From Italy to UCF, Student Finds Success

Helin Yıldız traveled from Italy after being accepted by the Kurdish Political Studies Program to continue her master’s education abroad. During her time in Orlando, Yıldız attended courses at UCF, interacted with professors and students about her research and intellectual interests, participated in KPSP events and made trips to Washington, D.C. to conduct interviews. Yıldız completed her master’s thesis while in Orlando, and graduated with honors when she returned to Italy. We talked to Yıldız about her experiences with KPSP.

How did you hear about the Kurdish Political Studies Program at UCF? How did you end up coming here?

I’ve always had a particular interest in the Kurdish program. I already knew about Dr. Güneş Murat Tezcür, and learned about the KPSP after searching on the web for academic research centers on Kurdish affairs. My home university – the University of Bologna in Italy – offers graduate students a study abroad grant for research for their final thesis project. When the study grant announcement was published in May 2017, I had already decided on my thesis topic and structure with my advisor and needed to find the research center that would host me. As soon as I got accepted to the KPSP, I won the scholarship.

What opportunities and resources did you find most useful at KPSP?

First of all, Dr. Tezcür’s availability as my academic advisor during this period was the factor that actually encouraged me to apply for KPSP. His academic expertise, advice and the original datasets he collected over the years helped me with my research. Next, I had full access to resources at UCF library, and obtained books and articles via the Interlibrary Loan & Document Delivery Services. Additionally, the KPSP organizes panel discussions with guests specifically focused on Kurds, which I consider very valuable for students who want to better understand the recent developments in the region. Finally, I personally interviewed experts, journalists and political representatives in Washington D.C and incorporated their perspectives into my thesis.

Could you briefly talk about your MA thesis you finished while being at KPSP? What is your most important finding regarding Kurdish governance in Syria?

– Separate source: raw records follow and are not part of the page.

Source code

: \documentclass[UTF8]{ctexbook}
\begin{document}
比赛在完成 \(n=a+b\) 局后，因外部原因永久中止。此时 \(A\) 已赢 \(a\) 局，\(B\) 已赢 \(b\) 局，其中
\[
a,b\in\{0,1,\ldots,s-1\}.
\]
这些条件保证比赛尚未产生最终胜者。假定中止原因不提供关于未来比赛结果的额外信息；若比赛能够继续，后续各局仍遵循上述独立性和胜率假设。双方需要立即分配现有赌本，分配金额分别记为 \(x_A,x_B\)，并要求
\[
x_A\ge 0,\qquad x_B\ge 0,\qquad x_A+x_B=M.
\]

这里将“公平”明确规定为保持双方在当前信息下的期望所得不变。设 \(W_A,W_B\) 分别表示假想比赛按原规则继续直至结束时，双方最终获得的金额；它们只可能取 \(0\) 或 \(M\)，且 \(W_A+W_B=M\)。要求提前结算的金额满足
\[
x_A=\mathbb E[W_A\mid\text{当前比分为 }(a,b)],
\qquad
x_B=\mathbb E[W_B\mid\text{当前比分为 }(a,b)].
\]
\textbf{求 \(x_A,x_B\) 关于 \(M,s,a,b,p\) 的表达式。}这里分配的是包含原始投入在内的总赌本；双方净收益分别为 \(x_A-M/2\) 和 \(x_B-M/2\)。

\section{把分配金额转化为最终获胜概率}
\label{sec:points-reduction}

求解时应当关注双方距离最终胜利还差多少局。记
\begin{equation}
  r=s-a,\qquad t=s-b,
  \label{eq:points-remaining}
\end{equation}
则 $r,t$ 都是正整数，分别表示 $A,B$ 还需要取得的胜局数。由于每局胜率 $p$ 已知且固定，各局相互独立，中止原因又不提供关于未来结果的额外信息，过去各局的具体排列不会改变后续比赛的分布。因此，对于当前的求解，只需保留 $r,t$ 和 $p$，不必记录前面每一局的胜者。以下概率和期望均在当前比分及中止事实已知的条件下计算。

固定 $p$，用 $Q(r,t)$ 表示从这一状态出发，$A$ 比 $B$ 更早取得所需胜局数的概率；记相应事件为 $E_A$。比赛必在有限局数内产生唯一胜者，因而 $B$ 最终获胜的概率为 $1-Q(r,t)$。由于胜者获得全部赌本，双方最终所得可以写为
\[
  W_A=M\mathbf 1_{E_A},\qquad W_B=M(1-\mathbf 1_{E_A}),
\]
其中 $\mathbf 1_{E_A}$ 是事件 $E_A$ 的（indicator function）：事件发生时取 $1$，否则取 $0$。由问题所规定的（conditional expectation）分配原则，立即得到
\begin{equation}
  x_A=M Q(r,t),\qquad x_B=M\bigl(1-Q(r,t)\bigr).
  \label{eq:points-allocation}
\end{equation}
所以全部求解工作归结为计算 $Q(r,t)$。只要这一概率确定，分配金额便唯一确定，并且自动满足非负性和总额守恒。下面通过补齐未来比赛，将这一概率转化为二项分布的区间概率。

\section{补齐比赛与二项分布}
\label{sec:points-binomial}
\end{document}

My MA thesis is about the rise of Rojava, the de facto Kurdish autonomous region in northern Syria during late 2013. My thesis has three interrelated but distinct focuses. First, my research analyzes the characteristics of political governance in Rojava and identifies the strength and weaknesses of the new social and political model put into practice in northern Syria. The Rojava model has fostered a number of positive developments such as gains made in terms of gender equality and interethnic and religious alliances. However, Rojava’s long-term survival faces a number of serious challenges, such as the durability of the Kurdish-Arab relationship. Next, my research shows how the rise of Rojava deeply affected Turkish domestic politics, such as ending the peace process between the Turkish state and the Kurdish insurgent PKK in 2015. Finally, it offers a comparative perspective between Rojava and the Kurdistan Regional Government of Iraq by revealing their significant differences.

How do you think your career benefits from your stay as a visiting graduate student at KPSP?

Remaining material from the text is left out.